I’m leaving for Edinburgh, Scotland. My first international competition. I am very nervous. I wish I could look in the magic mirror …
We meet with the South Belgian and the North Belgian team members in Charleroi at 4 o’clock for a two hour flight to Edinburgh. I still had to get used to the pronunciation of ‘Edimbourg’ by our French speaking team members and the Scottish though.
Oh! I almost forgot: “Happy, Happy Climbing Games.”
“And may the odds be ever in your favor.”
And the magic mirror has spoken: 2 x top in the qualifications. This means that I’m in the finals tomorrow. Two other girls of my age group managed to have two tops as well.
The first route was specially made for me. Lots of big holds and a large overhang, just like climbing in Klimax II. The second route was much more difficult for me. Tiny holds and more technical in a light overhang. I already struggled with the first clip and panicked a little, but composed myself and started climbing more concentrated. There were also lots of little structures in the wall of which I made good use. I liked it very much because they made me think of finding holds on real rock, which I had recently practiced when I was in Saint-Léger-du-Ventoux, France with my trainer during the Easter holidays. At the end, I was very tired and my arms hurt. The rest of the day, I was hanging in a chair and even in the short drive to the hotel I nearly fell asleep. Papa called me and advised me to go to bed before 9.30. I share a room with Anak Verhoeven and we are both in the finals tomorrow, so we performed our self invented little dance and laughed a lot. The bath was also fantastic, with lots of hot water and I could stretch my legs completely.
Results of the qualifications can be found on the IFSC website.

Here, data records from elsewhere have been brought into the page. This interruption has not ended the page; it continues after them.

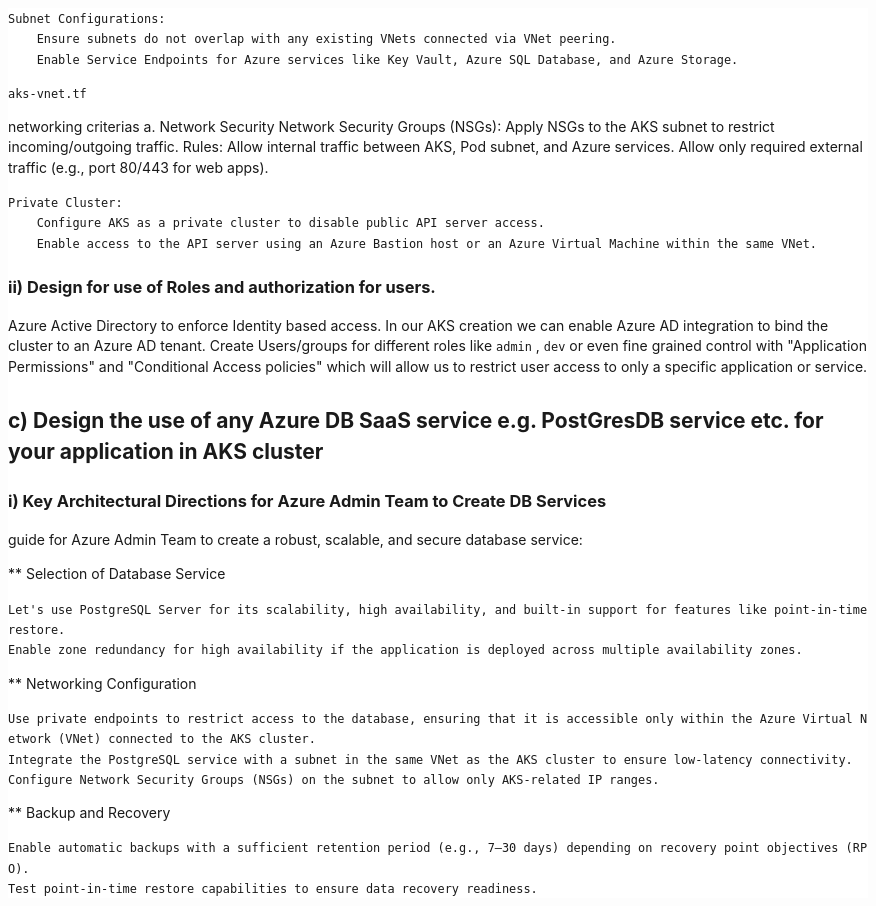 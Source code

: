     Subnet Configurations:
        Ensure subnets do not overlap with any existing VNets connected via VNet peering.
        Enable Service Endpoints for Azure services like Key Vault, Azure SQL Database, and Azure Storage.
`aks-vnet.tf`

networking criterias
a. Network Security
    Network Security Groups (NSGs):
        Apply NSGs to the AKS subnet to restrict incoming/outgoing traffic.
        Rules:
            Allow internal traffic between AKS, Pod subnet, and Azure services.
            Allow only required external traffic (e.g., port 80/443 for web apps).

    Private Cluster:
        Configure AKS as a private cluster to disable public API server access.
        Enable access to the API server using an Azure Bastion host or an Azure Virtual Machine within the same VNet.

### ii) Design for use of Roles and authorization for users.
Azure Active Directory to enforce Identity based access.
In our AKS creation we can enable Azure AD integration to bind the cluster to an Azure AD tenant.
Create Users/groups for different roles like `admin` , `dev` or even fine grained control with "Application Permissions" and "Conditional Access policies" which will allow us to restrict user access to only a specific application or service.



## c) Design the use of any Azure DB SaaS service e.g. PostGresDB service etc. for your application in AKS cluster
### i) Key Architectural Directions for Azure Admin Team to Create DB Services
 
guide for Azure Admin Team to create a robust, scalable, and secure database service:

** Selection of Database Service

    Let's use PostgreSQL Server for its scalability, high availability, and built-in support for features like point-in-time restore.
    Enable zone redundancy for high availability if the application is deployed across multiple availability zones.

** Networking Configuration

    Use private endpoints to restrict access to the database, ensuring that it is accessible only within the Azure Virtual Network (VNet) connected to the AKS cluster.
    Integrate the PostgreSQL service with a subnet in the same VNet as the AKS cluster to ensure low-latency connectivity.
    Configure Network Security Groups (NSGs) on the subnet to allow only AKS-related IP ranges.

** Backup and Recovery

    Enable automatic backups with a sufficient retention period (e.g., 7–30 days) depending on recovery point objectives (RPO).
    Test point-in-time restore capabilities to ensure data recovery readiness.
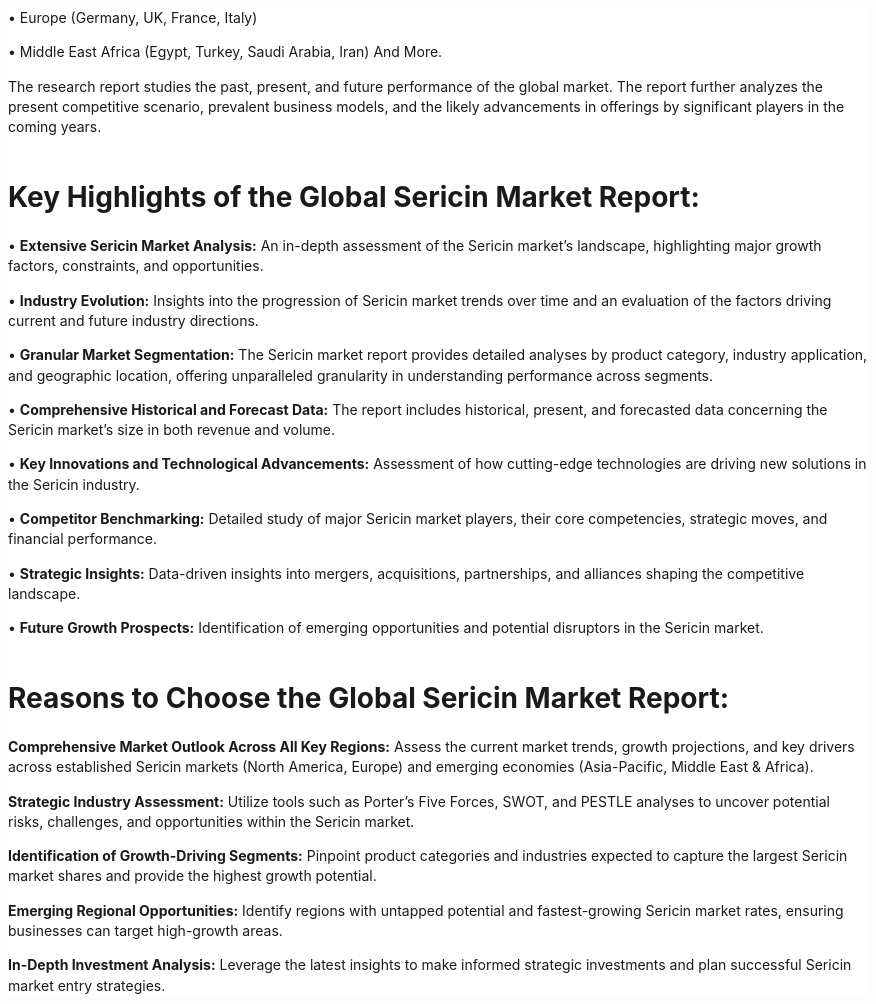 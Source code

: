 • Europe (Germany, UK, France, Italy)

• Middle East Africa (Egypt, Turkey, Saudi Arabia, Iran) And More.

The research report studies the past, present, and future performance of the global market. The report further analyzes the present competitive scenario, prevalent business models, and the likely advancements in offerings by significant players in the coming years.

# <strong>Key Highlights of the Global Sericin Market Report:</strong>

• <strong>Extensive Sericin Market Analysis:</strong> An in-depth assessment of the Sericin market’s landscape, highlighting major growth factors, constraints, and opportunities.

• <strong>Industry Evolution:</strong> Insights into the progression of Sericin market trends over time and an evaluation of the factors driving current and future industry directions.

• <strong>Granular Market Segmentation:</strong> The Sericin market report provides detailed analyses by product category, industry application, and geographic location, offering unparalleled granularity in understanding performance across segments.

• <strong>Comprehensive Historical and Forecast Data:</strong> The report includes historical, present, and forecasted data concerning the Sericin market’s size in both revenue and volume.

• <strong>Key Innovations and Technological Advancements:</strong> Assessment of how cutting-edge technologies are driving new solutions in the Sericin industry.

• <strong>Competitor Benchmarking:</strong> Detailed study of major Sericin market players, their core competencies, strategic moves, and financial performance.

• <strong>Strategic Insights:</strong> Data-driven insights into mergers, acquisitions, partnerships, and alliances shaping the competitive landscape.

• <strong>Future Growth Prospects:</strong> Identification of emerging opportunities and potential disruptors in the Sericin market.

# <strong>Reasons to Choose the Global Sericin Market Report:</strong>

<strong>Comprehensive Market Outlook Across All Key Regions:</strong>
Assess the current market trends, growth projections, and key drivers across established Sericin markets (North America, Europe) and emerging economies (Asia-Pacific, Middle East & Africa).

<strong>Strategic Industry Assessment:</strong>
Utilize tools such as Porter’s Five Forces, SWOT, and PESTLE analyses to uncover potential risks, challenges, and opportunities within the Sericin market.

<strong>Identification of Growth-Driving Segments:</strong>
Pinpoint product categories and industries expected to capture the largest Sericin market shares and provide the highest growth potential.

<strong>Emerging Regional Opportunities:</strong>
Identify regions with untapped potential and fastest-growing Sericin market rates, ensuring businesses can target high-growth areas.

<strong>In-Depth Investment Analysis:</strong>
Leverage the latest insights to make informed strategic investments and plan successful Sericin market entry strategies.
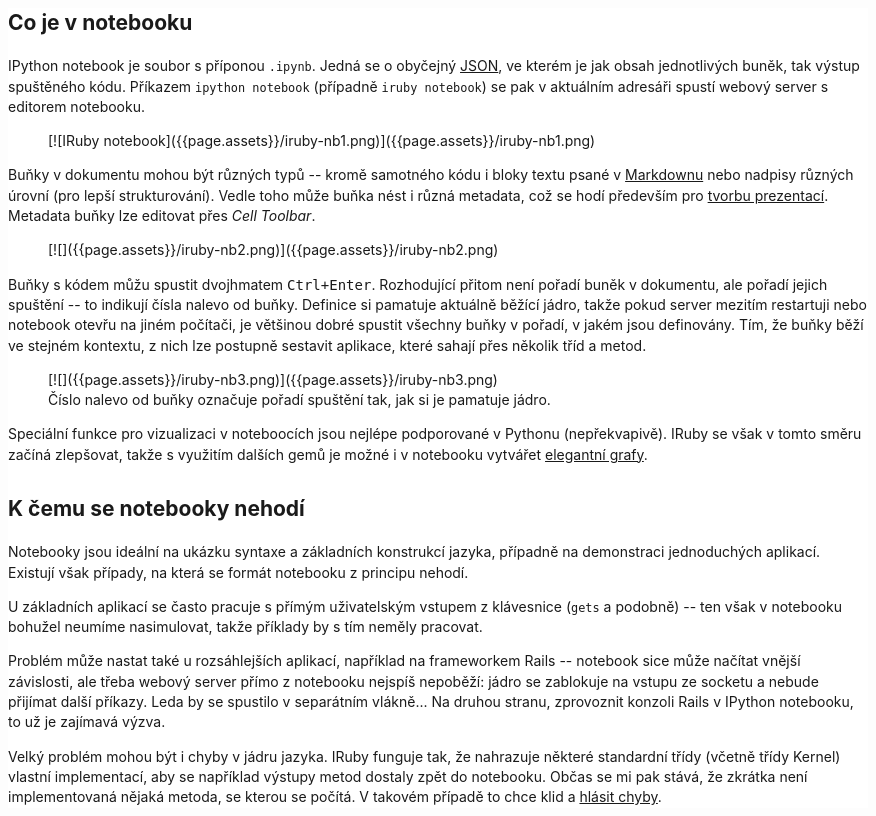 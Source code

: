 ## Co je v notebooku

IPython notebook je soubor s příponou `.ipynb`. Jedná se o obyčejný [JSON](https://github.com/minad/iruby/blob/master/IRuby-Example.ipynb), ve kterém je jak obsah jednotlivých buněk, tak výstup spuštěného kódu. Příkazem `ipython notebook` (případně `iruby notebook`) se pak v aktuálním adresáři spustí webový server s editorem notebooku.

<figure class="full">
[![IRuby notebook]({{page.assets}}/iruby-nb1.png)]({{page.assets}}/iruby-nb1.png)
</figure>

Buňky v dokumentu mohou být různých typů -- kromě samotného kódu i bloky textu psané v [Markdownu](https://en.wikipedia.org/wiki/Markdown) nebo nadpisy různých úrovní (pro lepší strukturování). Vedle toho může buňka nést i různá metadata, což se hodí především pro [tvorbu prezentací](#slidemode). Metadata buňky lze editovat přes <i lang="en">Cell Toolbar</i>.

<figure id="cell-meta">
[![]({{page.assets}}/iruby-nb2.png)]({{page.assets}}/iruby-nb2.png)
</figure>

Buňky s kódem můžu spustit dvojhmatem <kbd>Ctrl+Enter</kbd>. Rozhodující přitom není pořadí buněk v dokumentu, ale pořadí jejich spuštění -- to indikují čísla nalevo od buňky. Definice si pamatuje aktuálně běžící jádro, takže pokud server mezitím restartuji nebo notebook otevřu na jiném počítači, je většinou dobré spustit všechny buňky v pořadí, v jakém jsou definovány. Tím, že buňky běží ve stejném kontextu, z nich lze postupně sestavit aplikace, které sahají přes několik tříd a metod.

<figure>
[![]({{page.assets}}/iruby-nb3.png)]({{page.assets}}/iruby-nb3.png)
<figcaption>
  Číslo nalevo od buňky označuje pořadí spuštění tak, jak si je pamatuje jádro.
</figcaption>
</figure>

Speciální funkce pro vizualizaci v noteboocích jsou nejlépe podporované v Pythonu (nepřekvapivě). IRuby se však v tomto směru začíná zlepšovat, takže s využitím dalších gemů je možné i v notebooku vytvářet [elegantní grafy](http://nbviewer.ipython.org/github/minad/iruby/blob/master/IRuby-Example.ipynb#Gruff).

## K čemu se notebooky nehodí

Notebooky jsou ideální na ukázku syntaxe a základních konstrukcí jazyka, případně na demonstraci jednoduchých aplikací. Existují však případy, na která se formát notebooku z principu nehodí.

U základních aplikací se často pracuje s přímým uživatelským vstupem z klávesnice (`gets` a podobně) -- ten však v notebooku bohužel neumíme nasimulovat, takže příklady by s tím neměly pracovat.

Problém může nastat také u rozsáhlejších aplikací, například na frameworkem Rails -- notebook sice může načítat vnější závislosti, ale třeba webový server přímo z notebooku nejspíš nepoběží: jádro se zablokuje na vstupu ze socketu a nebude přijímat další příkazy. Leda by se spustilo v separátním vlákně... Na druhou stranu, zprovoznit konzoli Rails v IPython notebooku, to už je zajímavá výzva.

Velký problém mohou být i chyby v jádru jazyka. IRuby funguje tak, že nahrazuje některé standardní třídy (včetně třídy Kernel) vlastní implementací, aby se například výstupy metod dostaly zpět do notebooku. Občas se mi pak stává, že zkrátka není implementovaná nějaká metoda, se kterou se počítá. V takovém případě to chce klid a [hlásit chyby](https://github.com/minad/iruby/issues).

Tijl knocked on our door too early in the morning. Anak was already in the shower, so, I pulled myself out of my bed reluctantly to open the door. Not much later I realized that today was the big day and we all had breakfast excitedly. The entire team was very happy and proud of our performances. After all, no less than five Belgians had made it to the finals: Sébastien Berthe, Loïc Timmermans, Anak Verhoeven, Chloé Caulier and myself. We had a great time in the isolation zone. We chose the area for babies and played some baby games. I did not have to stay very long in this area. The final route was very hard and I had not yet completely recovered from warming up. Nevertheless, I was not totally pumped when I fell at 23+, but the pass was too difficult to take from the shoulder anyway. This was however good enough for a third place. Margot went almost crazy now that we had scooped our first medal. Stasa Gejo from Serbia and the French Solène Amoros were able to pull this shoulder pass. Stasa went on to hold number 29 whereas Solène fell at 30+. On the podium, I was wondering how many kisses Solène would give, so I suppose my reaction must have seemed a bit awkward to her. In Belgium we give either one or three kisses. I thought she would only give me one kiss, so when she stretched out her head to give me a second one, I had already withdrawn. I quickly bowed forward again. Now, I expected her to give me a third kiss, but when I was offering my other cheek, she had already turned away to congratulate Stasa. This made Liselotte burst out laughing.
End of game for me. “The anthem plays,” apparently also at the end of international climbing competitions, but I already jumped off the podium, so I had to climb back on, followed by another fit of laughter by Liselotte. I guess this is what happens when you’re still young and unexperienced.
Of the five Belgians, three ended on the podium. Anak won a gold medal, Loïc and I both won bronze.
My first international competition and winning a 3rd place is more than I had expected. I’m so happy to be on the podium!